Teens and preteens are very susceptible to the desire to feel as though they belong and are accepted among their peers. However, peer pressure can often have a very negative influence on how they behave, and, even more importantly, how they feel about themselves. As your child enters middle school, peer pressure can escalate as classmates begin pushing the boundaries set by both parents and schools.

As parents, you are still the largest influence in your kids’ lives, giving you an opportunity to help them cope with this peer pressure.

Here are ten ways you can help.
  • Be Proactive – Don’t wait for problems or topics to arise to discuss them with your middle school child. Instead, be proactive and have the hard conversations about drugs, alcohol, tobacco and sex with her. Let her know your point of view and the hard truths about these subjects that they will face one way or another.
  • Speak Up – When you notice a certain friend or group of friends seems to be a poor influence, speak up, but don’t actively criticize the friend. Instead, approach it from an observational point of view, letting him know you are aware. State that you are concerned with what happens when he is with this friend or group, pointing out poor behavior or problems. Be careful to state that it is the behavior you do not like, not the friends as people.
  • Keep Lines of Communication Open – Communicating with young adults can be difficult, as they strive to gain independence and find their own way. However, as the parent, it is up to you to make the effort to talk to your kids and get them to talk to you.

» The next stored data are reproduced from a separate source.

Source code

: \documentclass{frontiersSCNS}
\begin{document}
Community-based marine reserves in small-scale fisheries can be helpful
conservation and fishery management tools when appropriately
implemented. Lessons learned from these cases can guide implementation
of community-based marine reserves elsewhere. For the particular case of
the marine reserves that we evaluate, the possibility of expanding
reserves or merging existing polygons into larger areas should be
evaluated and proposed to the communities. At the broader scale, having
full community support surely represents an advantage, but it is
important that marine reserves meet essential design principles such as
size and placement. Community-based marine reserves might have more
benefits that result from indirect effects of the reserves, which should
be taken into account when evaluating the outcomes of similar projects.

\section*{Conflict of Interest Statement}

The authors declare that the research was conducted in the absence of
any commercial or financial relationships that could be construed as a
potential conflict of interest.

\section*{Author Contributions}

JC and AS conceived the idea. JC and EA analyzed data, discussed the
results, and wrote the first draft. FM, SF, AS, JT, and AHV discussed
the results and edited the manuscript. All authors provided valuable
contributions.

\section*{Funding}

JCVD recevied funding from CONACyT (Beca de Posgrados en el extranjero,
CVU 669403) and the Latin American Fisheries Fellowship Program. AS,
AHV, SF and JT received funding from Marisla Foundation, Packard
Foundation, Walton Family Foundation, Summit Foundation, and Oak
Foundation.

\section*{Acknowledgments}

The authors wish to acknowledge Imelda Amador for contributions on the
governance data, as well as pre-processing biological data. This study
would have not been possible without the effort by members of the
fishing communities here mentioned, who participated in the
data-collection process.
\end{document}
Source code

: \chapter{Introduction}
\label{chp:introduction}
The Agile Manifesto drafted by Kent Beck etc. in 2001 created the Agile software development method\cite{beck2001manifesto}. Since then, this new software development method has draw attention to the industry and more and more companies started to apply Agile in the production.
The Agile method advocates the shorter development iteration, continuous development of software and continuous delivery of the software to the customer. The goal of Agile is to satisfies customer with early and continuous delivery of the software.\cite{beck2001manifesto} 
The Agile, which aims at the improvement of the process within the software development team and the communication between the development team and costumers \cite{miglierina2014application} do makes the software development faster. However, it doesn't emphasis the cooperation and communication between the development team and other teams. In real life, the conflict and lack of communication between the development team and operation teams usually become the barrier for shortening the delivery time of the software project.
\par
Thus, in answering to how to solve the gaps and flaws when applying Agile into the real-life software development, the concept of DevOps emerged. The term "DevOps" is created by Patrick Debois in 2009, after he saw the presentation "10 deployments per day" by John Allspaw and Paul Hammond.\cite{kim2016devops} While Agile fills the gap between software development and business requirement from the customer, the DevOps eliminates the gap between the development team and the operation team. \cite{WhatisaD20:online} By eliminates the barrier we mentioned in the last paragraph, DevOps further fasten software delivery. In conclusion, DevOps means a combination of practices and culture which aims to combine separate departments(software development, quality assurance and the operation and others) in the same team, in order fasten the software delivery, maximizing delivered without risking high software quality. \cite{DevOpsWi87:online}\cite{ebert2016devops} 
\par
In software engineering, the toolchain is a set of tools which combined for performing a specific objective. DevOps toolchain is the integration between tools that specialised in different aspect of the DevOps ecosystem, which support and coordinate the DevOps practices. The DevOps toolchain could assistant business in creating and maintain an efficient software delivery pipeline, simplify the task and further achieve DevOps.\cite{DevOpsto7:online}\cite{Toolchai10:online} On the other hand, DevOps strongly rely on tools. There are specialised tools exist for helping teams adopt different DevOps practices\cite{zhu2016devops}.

Even though it may seem like many conversations may be one-sided, your child will still feel that you are there to talk to when they need it.

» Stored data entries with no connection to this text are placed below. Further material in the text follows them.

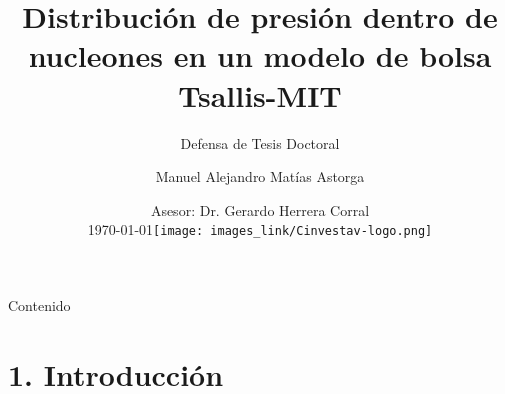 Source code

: \documentclass{beamer}
\title{Distribución de presión dentro de nucleones en un modelo de bolsa Tsallis-MIT}
\subtitle{Defensa de Tesis Doctoral}
\author{Manuel Alejandro Matías Astorga}
\date{
  \vspace{0.5em}
  Asesor: Dr. Gerardo Herrera Corral\\
  \today \hfill \texttt{[image: images\_link/Cinvestav-logo.png]}
}
\institute{CINVESTAV IPN}
\begin{document}
\maketitle

\begin{frame}[allowframebreaks]{Contenido}
  \tableofcontents
\end{frame}

\section[Introducción]{1. Introducción}
\end{document}
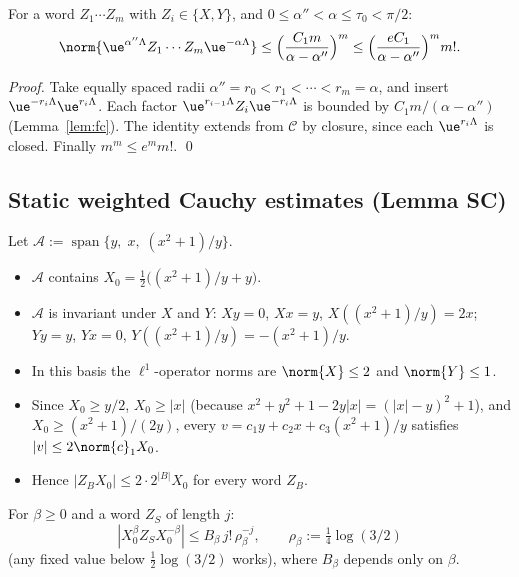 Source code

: \begin{lemma}[WC]\label{lem:wc}
For a word $Z_1\cdots Z_m$ with $Z_i\in\{X,Y\}$, and $0\le\alpha''<\alpha\le\tau_0<\pi/2$:
\[
\norm{\ue^{\alpha''\Lambda}Z_1\cdots Z_m\ue^{-\alpha\Lambda}}\le\Bigl(\frac{C_1m}{\alpha-\alpha''}\Bigr)^m\le\Bigl(\frac{eC_1}{\alpha-\alpha''}\Bigr)^m m!.
\]
\end{lemma}

\begin{proof}
Take equally spaced radii $\alpha''=r_0<r_1<\cdots<r_m=\alpha$, and insert $\ue^{-r_i\Lambda}\ue^{r_i\Lambda}$.
Each factor $\ue^{r_{i-1}\Lambda}Z_i\ue^{-r_i\Lambda}$ is bounded by $C_1m/(\alpha-\alpha'')$ (Lemma~\ref{lem:fc}). The identity extends from $\mathcal C$ by closure, since each $\ue^{r_i\Lambda}$ is closed. Finally $m^m\le e^m m!$. \qed
\end{proof}

\subsection{Static weighted Cauchy estimates (Lemma SC)}\label{subsec:dd-sc}

Let $\mathcal A:=\operatorname{span}\{y,\;x,\;(x^2+1)/y\}$.
\begin{itemize}
\item $\mathcal A$ contains $X_0=\tfrac12\bigl((x^2+1)/y+y\bigr)$.
\item $\mathcal A$ is invariant under $X$ and $Y$: $Xy=0$, $Xx=y$, $X((x^2+1)/y)=2x$; $Yy=y$, $Yx=0$, $Y((x^2+1)/y)=-(x^2+1)/y$.
\item In this basis the $\ell^1$-operator norms are $\norm{X}\le2$ and $\norm{Y}\le1$.
\item Since $X_0\ge y/2$, $X_0\ge|x|$ (because $x^2+y^2+1-2y|x|=(|x|-y)^2+1$), and $X_0\ge(x^2+1)/(2y)$, every $v=c_1y+c_2x+c_3(x^2+1)/y$ satisfies $|v|\le2\norm{c}_1X_0$.
\item Hence $|Z_BX_0|\le2\cdot2^{|B|}X_0$ for every word $Z_B$.
\end{itemize}

\begin{lemma}\label{lem:fdb}
For $\beta\ge0$ and a word $Z_S$ of length $j$:
\[
|X_0^\beta Z_SX_0^{-\beta}|\le B_\beta\,j!\,\rho_\beta^{-j},\qquad \rho_\beta:=\tfrac14\log(3/2)
\]
(any fixed value below $\tfrac12\log(3/2)$ works), where $B_\beta$ depends only on $\beta$.
\end{lemma}

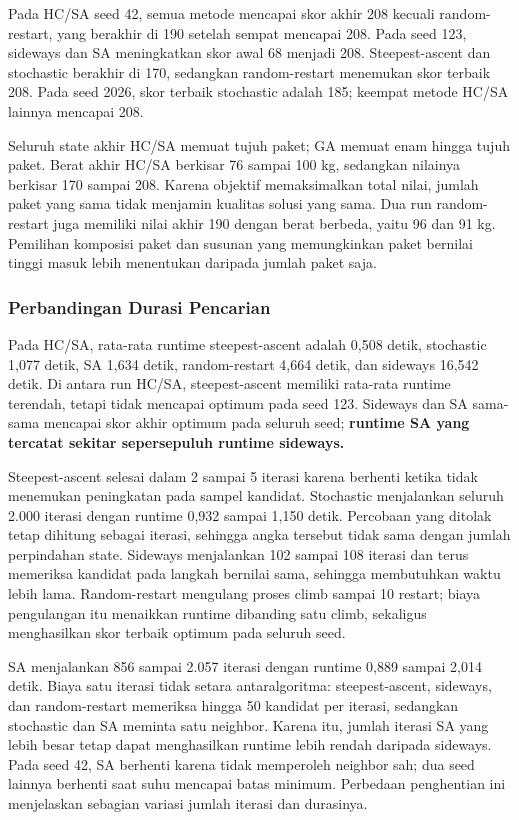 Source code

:\documentclass[12pt,a4paper]{article}
\begin{document}
Pada HC/SA seed 42, semua metode mencapai skor akhir 208 kecuali random-restart, yang berakhir di 190 setelah sempat mencapai 208. Pada seed 123, sideways dan SA meningkatkan skor awal 68 menjadi 208. Steepest-ascent dan stochastic berakhir di 170, sedangkan random-restart menemukan skor terbaik 208. Pada seed 2026, skor terbaik stochastic adalah 185; keempat metode HC/SA lainnya mencapai 208.

Seluruh state akhir HC/SA memuat tujuh paket; GA memuat enam hingga tujuh paket. Berat akhir HC/SA berkisar 76 sampai 100 kg, sedangkan nilainya berkisar 170 sampai 208. Karena objektif memaksimalkan total nilai, jumlah paket yang sama tidak menjamin kualitas solusi yang sama. Dua run random-restart juga memiliki nilai akhir 190 dengan berat berbeda, yaitu 96 dan 91 kg. Pemilihan komposisi paket dan susunan yang memungkinkan paket bernilai tinggi masuk lebih menentukan daripada jumlah paket saja.

\subsubsection{Perbandingan Durasi Pencarian}
Pada HC/SA, rata-rata runtime steepest-ascent adalah 0,508 detik, stochastic 1,077 detik, SA 1,634 detik, random-restart 4,664 detik, dan sideways 16,542 detik. Di antara run HC/SA, steepest-ascent memiliki rata-rata runtime terendah, tetapi tidak mencapai optimum pada seed 123. Sideways dan SA sama-sama mencapai skor akhir optimum pada seluruh seed; \textbf{runtime SA yang tercatat sekitar sepersepuluh runtime sideways.}

Steepest-ascent selesai dalam 2 sampai 5 iterasi karena berhenti ketika tidak menemukan peningkatan pada sampel kandidat. Stochastic menjalankan seluruh 2.000 iterasi dengan runtime 0,932 sampai 1,150 detik. Percobaan yang ditolak tetap dihitung sebagai iterasi, sehingga angka tersebut tidak sama dengan jumlah perpindahan state. Sideways menjalankan 102 sampai 108 iterasi dan terus memeriksa kandidat pada langkah bernilai sama, sehingga membutuhkan waktu lebih lama. Random-restart mengulang proses climb sampai 10 restart; biaya pengulangan itu menaikkan runtime dibanding satu climb, sekaligus menghasilkan skor terbaik optimum pada seluruh seed.

SA menjalankan 856 sampai 2.057 iterasi dengan runtime 0,889 sampai 2,014 detik. Biaya satu iterasi tidak setara antaralgoritma: steepest-ascent, sideways, dan random-restart memeriksa hingga 50 kandidat per iterasi, sedangkan stochastic dan SA meminta satu neighbor. Karena itu, jumlah iterasi SA yang lebih besar tetap dapat menghasilkan runtime lebih rendah daripada sideways. Pada seed 42, SA berhenti karena tidak memperoleh neighbor sah; dua seed lainnya berhenti saat suhu mencapai batas minimum. Perbedaan penghentian ini menjelaskan sebagian variasi jumlah iterasi dan durasinya.
\end{document}
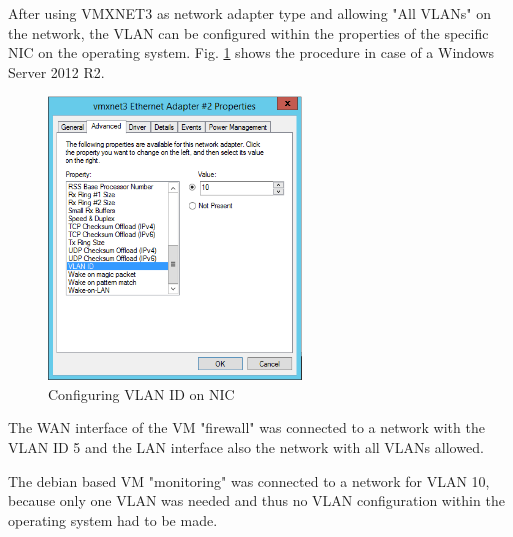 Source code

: After using VMXNET3 as network adapter type and allowing "All VLANs" on the network, the VLAN can be configured within the properties of the specific \ac{NIC} on the operating system. Fig. \ref{img:configuring_vlan_id_on_nic} shows the procedure in case of a Windows Server 2012 R2.

\begin{figure}[h!]
	\centering
	\includegraphics[width=0.6\textwidth]{BilderAllgemein/vmxnet3_properties.png}
	\caption{Configuring VLAN ID on NIC}
	\label{img:configuring_vlan_id_on_nic}
\end{figure}

The WAN interface of the VM "firewall" was connected to a network with the VLAN ID 5 and the LAN interface also the network with all VLANs allowed. 

The debian based VM "monitoring" was connected to a network for VLAN 10, because only one VLAN was needed and thus no VLAN configuration within the operating system had to be made.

  • Be the Bad Guy – One way you can help a child is by giving them the option to make you the bad guy. Let her know that it is perfectly fine with you if she blames you when she doesn’t want to do something. Since it is the truth in most cases, as you would not want your child doing anything that a classmate is pressuring her to do, it is a good way to ease the pressure of saying no.

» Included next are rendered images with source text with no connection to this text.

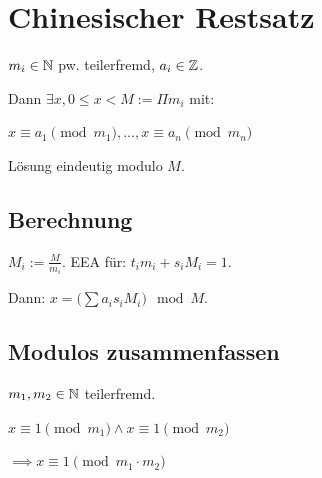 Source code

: \section*{Chinesischer Restsatz}
$m_i\in\N$ pw. teilerfremd, $a_i\in\Z$.

Dann $\exists x, 0 \le x < M := \Pi m_i$ mit:

$x \equiv a_1 \pmod{m_1}, \ldots, x \equiv a_n \pmod{m_n}$

Lösung eindeutig modulo $M$.

\subsection*{Berechnung}
$M_i := \frac{M}{m_i}$. EEA für: $t_i m_i + s_i M_i = 1$.

Dann: $x = \big(\sum a_i s_i M_i\big) \mod M$.

\subsection*{Modulos zusammenfassen}
$m_1,m_2\in\N$ teilerfremd.

$x \equiv 1 \pmod{m_1} \land x \equiv 1 \pmod{m_2}$

$\implies x \equiv 1 \pmod{m_1\cdot m_2}$
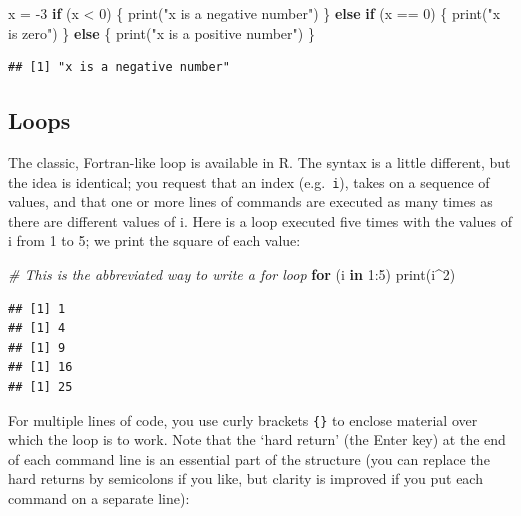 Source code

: \documentclass[
]{book}
\newenvironment{Shaded}{\begin{snugshade}}{\end{snugshade}}
\newcommand{\CommentTok}[1]{\textcolor[rgb]{0.56,0.35,0.01}{\textit{#1}}}
\newcommand{\ControlFlowTok}[1]{\textcolor[rgb]{0.13,0.29,0.53}{\textbf{#1}}}
\newcommand{\DecValTok}[1]{\textcolor[rgb]{0.00,0.00,0.81}{#1}}
\newcommand{\FunctionTok}[1]{\textcolor[rgb]{0.00,0.00,0.00}{#1}}
\newcommand{\NormalTok}[1]{#1}
\newcommand{\OtherTok}[1]{\textcolor[rgb]{0.56,0.35,0.01}{#1}}
\newcommand{\SpecialCharTok}[1]{\textcolor[rgb]{0.00,0.00,0.00}{#1}}
\newcommand{\StringTok}[1]{\textcolor[rgb]{0.31,0.60,0.02}{#1}}
\theoremstyle{definition}
\theoremstyle{definition}
\theoremstyle{definition}
\theoremstyle{definition}
\theoremstyle{remark}
\begin{document}
\begin{Shaded}
\begin{Highlighting}[]
\NormalTok{x }\OtherTok{=} \SpecialCharTok{{-}}\DecValTok{3}
\ControlFlowTok{if}\NormalTok{ (x }\SpecialCharTok{\textless{}} \DecValTok{0}\NormalTok{) \{}
  \FunctionTok{print}\NormalTok{(}\StringTok{"x is a negative number"}\NormalTok{)}
\NormalTok{\} }\ControlFlowTok{else} \ControlFlowTok{if}\NormalTok{ (x }\SpecialCharTok{==} \DecValTok{0}\NormalTok{) \{}
  \FunctionTok{print}\NormalTok{(}\StringTok{"x is zero"}\NormalTok{)}
\NormalTok{\} }\ControlFlowTok{else}\NormalTok{ \{}
  \FunctionTok{print}\NormalTok{(}\StringTok{"x is a positive number"}\NormalTok{)}
\NormalTok{\}}
\end{Highlighting}
\end{Shaded}

\begin{verbatim}
## [1] "x is a negative number"
\end{verbatim}

\hypertarget{loops}{%
\subsection{Loops}\label{loops}}

The classic, Fortran-like loop is available in R. The syntax is a little different, but the idea is identical; you request that an index (e.g.~\texttt{i}), takes on a sequence of values, and that one or more lines of commands are executed as many times as there are different values of i. Here is a loop executed five times with the values of i from 1 to 5; we print the square of each value:

\begin{Shaded}
\begin{Highlighting}[]
\CommentTok{\# This is the abbreviated way to write a for loop}
\ControlFlowTok{for}\NormalTok{ (i }\ControlFlowTok{in} \DecValTok{1}\SpecialCharTok{:}\DecValTok{5}\NormalTok{) }\FunctionTok{print}\NormalTok{(i}\SpecialCharTok{\^{}}\DecValTok{2}\NormalTok{)}
\end{Highlighting}
\end{Shaded}

\begin{verbatim}
## [1] 1
## [1] 4
## [1] 9
## [1] 16
## [1] 25
\end{verbatim}

For multiple lines of code, you use curly brackets \texttt{\{\}} to enclose material over which the loop is to work. Note that the `hard return' (the Enter key) at the end of each command line is an essential part of the structure (you can replace the hard returns by semicolons if you like, but clarity is improved if you put each command on a separate line):
\end{document}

  • Encourage His Opinions – Part of becoming a strong individual is having and asserting your personal opinion. Encourage your middle school child to express his opinion and defend his position. While he may not always be right, listen and be respectful of his thoughts. By learning to defend his opinion with you, he can also learn to defend his own opinions with other kids his own age.
  • Build Confidence – The more confidence your child has, the better off she will be when it comes to handling peer pressure. Encourage her to explore sports, hobbies and other activities she enjoys. Everyone has something that they enjoy and do well; it’s just a matter of finding what appeals to her. Learning new skills will build her confidence and expand her horizons.
  • Support Her Friend or Group Choices – Even though you may want your preteen daughter to be part of a certain group, you need to support her decision not to if that is what she decides. It is important that you let her make her own choices and exercise her right to stand up to you and others about why she made that choice. This will help her be strong in making other choices as well.
  • Talk to Him About Peer Pressure – Let your child know that you understand that they are facing many pressures at school, and that you are there to help when he needs it. Just hearing you say that you are aware of his struggles and are available can make a difference. Knowing you are on his side is always important.
  • Role Play – Teaching your child how to say no when pressured takes practice. Try role playing with her and having her ask you to do something she would not want to do, such as smoking or drinking. Have her be the one that does the pressuring, and show her how to say “no.” If she says she would not be able to do what you did, then that is a good opener to discuss why she would have trouble and how to work on being stronger.
  • Let Him Make Mistakes – One of the best ways to help a young man learn to cope with peer pressure is to let him make mistakes and be held accountable for them. Regardless of whether he was pressured into doing something he was not supposed to do, he still needs to feel the consequences of his choice. Once those consequences have been resolved, he also must be allowed to make that same decision again, hopefully with better results.
The preteen and early teen years can be the most trying time, both for the child and the parents. Peer pressure will not stop, but by nurturing your child to be strong and independent, you’re ensuring that she has a better chance of making the right choices and will cope better through the middle school years.